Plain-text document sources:
------

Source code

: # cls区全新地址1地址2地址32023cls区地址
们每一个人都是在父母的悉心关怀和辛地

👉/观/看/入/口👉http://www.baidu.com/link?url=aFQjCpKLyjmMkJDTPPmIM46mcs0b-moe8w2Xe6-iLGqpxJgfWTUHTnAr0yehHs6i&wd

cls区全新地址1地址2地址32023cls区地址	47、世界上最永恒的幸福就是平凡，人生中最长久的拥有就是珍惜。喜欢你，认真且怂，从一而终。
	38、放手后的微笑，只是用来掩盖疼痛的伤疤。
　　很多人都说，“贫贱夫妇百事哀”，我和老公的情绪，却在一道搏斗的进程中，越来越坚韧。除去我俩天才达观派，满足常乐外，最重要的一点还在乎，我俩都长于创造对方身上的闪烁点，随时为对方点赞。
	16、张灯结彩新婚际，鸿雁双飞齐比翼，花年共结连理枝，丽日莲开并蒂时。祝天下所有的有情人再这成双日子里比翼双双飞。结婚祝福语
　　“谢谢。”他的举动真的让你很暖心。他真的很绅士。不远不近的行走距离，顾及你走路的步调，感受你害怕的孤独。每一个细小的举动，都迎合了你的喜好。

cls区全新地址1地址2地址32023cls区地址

------

Required action: Transcribe the records exactly as given.

Answer to this problem:
Source code

: # cls区全新地址1地址2地址32023cls区地址
们每一个人都是在父母的悉心关怀和辛地

👉/观/看/入/口👉http://www.baidu.com/link?url=aFQjCpKLyjmMkJDTPPmIM46mcs0b-moe8w2Xe6-iLGqpxJgfWTUHTnAr0yehHs6i&wd

cls区全新地址1地址2地址32023cls区地址	47、世界上最永恒的幸福就是平凡，人生中最长久的拥有就是珍惜。喜欢你，认真且怂，从一而终。
	38、放手后的微笑，只是用来掩盖疼痛的伤疤。
　　很多人都说，“贫贱夫妇百事哀”，我和老公的情绪，却在一道搏斗的进程中，越来越坚韧。除去我俩天才达观派，满足常乐外，最重要的一点还在乎，我俩都长于创造对方身上的闪烁点，随时为对方点赞。
	16、张灯结彩新婚际，鸿雁双飞齐比翼，花年共结连理枝，丽日莲开并蒂时。祝天下所有的有情人再这成双日子里比翼双双飞。结婚祝福语
　　“谢谢。”他的举动真的让你很暖心。他真的很绅士。不远不近的行走距离，顾及你走路的步调，感受你害怕的孤独。每一个细小的举动，都迎合了你的喜好。

cls区全新地址1地址2地址32023cls区地址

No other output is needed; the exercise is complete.